I remember when I first identified myself as a writer. Or rather, when someone else identified me as one.

I was in 7th grade. My English teacher asked to speak to me after class. I made good grades. Usually never any trouble. The model student.  What could this be about?

Mrs. Batey asked me if I’d like to submit any writing to the high school literary magazine.

Literary magazine? I didn’t even know our high school had a literary magazine. She told me about it, that they accept poetry, essays artwork. She asked if I’d consider writing something. A poem, perhaps?

Poetry?

I answered quickly. Too quickly. How could I say yes so fast? Without even thinking about it? Yet, I remember, somehow knowing, knowing, I could do it. She told me to turn in something the following week.

I went home, and quickly wrote. I hadn’t truly written any poetry, not since first grade.  For some reason, I remember clearly the first two poems I wrote at the age of seven. At least, these are the first two I remember.  I still have a handwritten copy of them. One poem was about pets.  I didn’t have a pet, but I enjoyed the rhyming of “cat” and “mat” and “sat”. So Dr. Seussian of me.

The other poem was about holidays. I remember spelling the word “weigh” as “wai”. Yep. I also rhymed “fun” and “ton”. Quite the limited vocabulary of mono-syllabic  words.

I had filled notebooks of journals, since I started keeping a journal at the age of 10, so writing was not new to me. But poetry was new.

As it turns out, poetry writing came easily and naturally. It was a fluid expression, not something I had to force myself to scratch through, and came up with a few possible entries.

I turned in a couple of poems the following Friday. I distinctly remember it was a Friday, the last day of school for the week. I recall the excitement in the air over the imminent weekend, the restlessness of the class, the chattering in the background, as I walked up to the front of the room, heart beating, hands shaking, while the rest of the class chatted and waited for the bell to ring.

My teacher took my cursive, handwritten poems on the white lined notebook paper and began reading. Her eyes grew wide, her mouth opened.

“These are beautiful!” she said.
Beautiful?

I wasn’t sure how they would be received, but here was my English teacher’s reaction- and she wasn’t pretending to like them. She really did.

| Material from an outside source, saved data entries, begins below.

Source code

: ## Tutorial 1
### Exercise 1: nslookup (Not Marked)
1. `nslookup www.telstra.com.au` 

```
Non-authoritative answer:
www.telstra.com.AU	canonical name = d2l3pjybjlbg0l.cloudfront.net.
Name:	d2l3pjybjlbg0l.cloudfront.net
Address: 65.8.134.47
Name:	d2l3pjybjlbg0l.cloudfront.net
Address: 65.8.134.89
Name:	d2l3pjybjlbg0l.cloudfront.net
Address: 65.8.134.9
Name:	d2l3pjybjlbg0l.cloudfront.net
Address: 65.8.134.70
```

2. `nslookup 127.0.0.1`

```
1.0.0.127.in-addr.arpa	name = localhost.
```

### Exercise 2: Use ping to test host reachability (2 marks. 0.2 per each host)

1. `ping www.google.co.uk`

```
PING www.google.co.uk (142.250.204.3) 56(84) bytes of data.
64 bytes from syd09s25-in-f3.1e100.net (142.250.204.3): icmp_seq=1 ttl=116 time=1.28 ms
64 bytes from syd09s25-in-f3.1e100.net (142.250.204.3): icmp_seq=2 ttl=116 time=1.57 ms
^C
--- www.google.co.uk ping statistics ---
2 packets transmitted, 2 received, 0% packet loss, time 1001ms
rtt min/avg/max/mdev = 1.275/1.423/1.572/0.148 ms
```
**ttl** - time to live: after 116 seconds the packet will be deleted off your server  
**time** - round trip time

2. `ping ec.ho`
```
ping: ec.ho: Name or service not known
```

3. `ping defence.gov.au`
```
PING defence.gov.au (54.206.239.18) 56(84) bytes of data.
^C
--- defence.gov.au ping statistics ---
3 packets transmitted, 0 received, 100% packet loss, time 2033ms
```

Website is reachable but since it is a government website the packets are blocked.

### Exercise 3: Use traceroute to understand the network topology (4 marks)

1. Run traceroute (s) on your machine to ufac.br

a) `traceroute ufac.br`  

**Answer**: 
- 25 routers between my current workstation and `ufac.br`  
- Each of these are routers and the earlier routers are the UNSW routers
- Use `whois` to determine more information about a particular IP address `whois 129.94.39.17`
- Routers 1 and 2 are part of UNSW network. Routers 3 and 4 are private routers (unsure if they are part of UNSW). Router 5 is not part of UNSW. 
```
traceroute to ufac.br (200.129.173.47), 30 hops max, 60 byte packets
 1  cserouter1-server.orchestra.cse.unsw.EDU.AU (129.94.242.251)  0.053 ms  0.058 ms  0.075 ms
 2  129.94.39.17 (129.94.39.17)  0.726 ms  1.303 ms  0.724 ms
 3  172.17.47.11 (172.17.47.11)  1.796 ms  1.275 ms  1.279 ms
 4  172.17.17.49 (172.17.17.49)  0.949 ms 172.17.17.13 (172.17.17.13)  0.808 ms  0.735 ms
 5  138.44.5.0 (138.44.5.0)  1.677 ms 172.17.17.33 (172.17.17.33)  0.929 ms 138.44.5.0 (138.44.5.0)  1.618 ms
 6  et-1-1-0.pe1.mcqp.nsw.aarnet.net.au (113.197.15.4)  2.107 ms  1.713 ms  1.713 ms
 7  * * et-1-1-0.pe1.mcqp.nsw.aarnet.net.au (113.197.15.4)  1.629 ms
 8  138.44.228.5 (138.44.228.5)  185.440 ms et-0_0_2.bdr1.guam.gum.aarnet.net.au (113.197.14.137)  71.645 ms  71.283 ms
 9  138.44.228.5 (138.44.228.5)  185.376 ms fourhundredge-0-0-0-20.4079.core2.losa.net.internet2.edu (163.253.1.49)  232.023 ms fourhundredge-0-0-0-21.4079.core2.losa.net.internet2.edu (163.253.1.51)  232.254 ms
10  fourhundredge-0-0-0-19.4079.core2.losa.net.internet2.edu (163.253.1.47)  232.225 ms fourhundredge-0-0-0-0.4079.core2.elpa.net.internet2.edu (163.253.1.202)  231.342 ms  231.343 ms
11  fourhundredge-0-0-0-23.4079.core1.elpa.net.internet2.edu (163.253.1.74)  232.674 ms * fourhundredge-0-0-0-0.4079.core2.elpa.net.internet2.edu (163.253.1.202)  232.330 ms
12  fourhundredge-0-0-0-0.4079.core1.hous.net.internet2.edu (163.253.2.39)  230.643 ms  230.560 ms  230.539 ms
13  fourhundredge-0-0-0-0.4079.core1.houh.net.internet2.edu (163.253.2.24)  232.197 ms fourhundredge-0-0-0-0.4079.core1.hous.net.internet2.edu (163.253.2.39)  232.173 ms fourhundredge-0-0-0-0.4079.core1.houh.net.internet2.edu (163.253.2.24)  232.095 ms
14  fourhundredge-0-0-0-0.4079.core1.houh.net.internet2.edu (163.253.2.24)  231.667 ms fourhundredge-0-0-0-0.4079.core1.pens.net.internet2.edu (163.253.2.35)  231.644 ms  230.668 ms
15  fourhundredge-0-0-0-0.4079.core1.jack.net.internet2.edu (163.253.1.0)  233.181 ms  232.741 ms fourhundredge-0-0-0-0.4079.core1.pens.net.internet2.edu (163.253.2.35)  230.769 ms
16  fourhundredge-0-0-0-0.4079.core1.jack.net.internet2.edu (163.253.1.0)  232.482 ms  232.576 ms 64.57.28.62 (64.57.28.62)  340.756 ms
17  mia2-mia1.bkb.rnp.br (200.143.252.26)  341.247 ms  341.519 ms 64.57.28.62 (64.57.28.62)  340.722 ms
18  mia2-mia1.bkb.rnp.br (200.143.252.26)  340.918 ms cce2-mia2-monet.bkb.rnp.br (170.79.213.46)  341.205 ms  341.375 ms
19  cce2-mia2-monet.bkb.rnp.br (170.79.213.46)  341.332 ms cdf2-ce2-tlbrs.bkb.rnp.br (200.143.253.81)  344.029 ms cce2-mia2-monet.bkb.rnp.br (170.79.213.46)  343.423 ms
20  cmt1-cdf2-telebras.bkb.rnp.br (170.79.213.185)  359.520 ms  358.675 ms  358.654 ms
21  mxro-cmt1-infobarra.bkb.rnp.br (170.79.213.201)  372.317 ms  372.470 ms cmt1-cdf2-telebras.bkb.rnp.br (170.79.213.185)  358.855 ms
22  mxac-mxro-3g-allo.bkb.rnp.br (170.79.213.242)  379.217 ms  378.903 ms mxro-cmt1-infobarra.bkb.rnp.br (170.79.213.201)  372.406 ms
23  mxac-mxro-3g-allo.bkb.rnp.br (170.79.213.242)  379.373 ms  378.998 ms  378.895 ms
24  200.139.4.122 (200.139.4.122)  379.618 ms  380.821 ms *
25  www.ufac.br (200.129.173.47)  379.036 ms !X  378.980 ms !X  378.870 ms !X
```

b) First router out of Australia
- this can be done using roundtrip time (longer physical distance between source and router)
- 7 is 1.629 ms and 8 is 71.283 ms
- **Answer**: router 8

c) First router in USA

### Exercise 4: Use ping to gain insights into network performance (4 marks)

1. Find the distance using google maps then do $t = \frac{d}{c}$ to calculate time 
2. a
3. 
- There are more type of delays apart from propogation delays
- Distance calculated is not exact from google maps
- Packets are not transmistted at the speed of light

Now, in full disclosure, those poems weren’t that great. They were the scribblings of a 13-year-old growing up, trying to make sense of the world, deal with teen peers, and they weren’t what you’d consider “good”.

I actually remember a few lines of one of the poems:

“Another year is passing by
As we sit and watch the rain
And wonder if anything
Will be the same again”

See what I mean? Nothing extraordinary there. But, she submitted the poems on my behalf.

And the surprising thing?

The poems were accepted- and published; at least one, if not two, were published that first year. In subsequent years, I submitted more, and more pieces for consideration. I even submitted my artwork (pencil drawings), which were also published.

My senior year, the English teacher-editor who worked with the student staff on the publication jokingly told me one day they should change the name of the magazine… to my name. She was teasing, of course, but she was referring to the fact that I had so many entries each year.

When I was about 18 years old, I recall worrying that my creative days were almost over.  I thought I had better hurry up and keep working, because my creative days would be over very soon. I thought that by the time one reaches their 30s or 40s, it would be, well, nearly over.

I laugh at that now, of course. While there is truth that plenty of creativity exists in young people, it surely doesn’t end at 40. Thank goodness. Let’s all breathe a collective sigh of relief that creativity doesn’t die at 18.

This is the moment when I first intentionally, deliberately, began my “writing” and could self-identify with being a “writer”, though I did not call myself a writer until years later. That was not the end of my writing life, however. Stay tuned for a future article, where I share my adventures when I worked for a newspaper as a reporter. Yep.  You don’t want to miss it.

Now, I’ve got to run and make sure my creativity hasn’t died yet.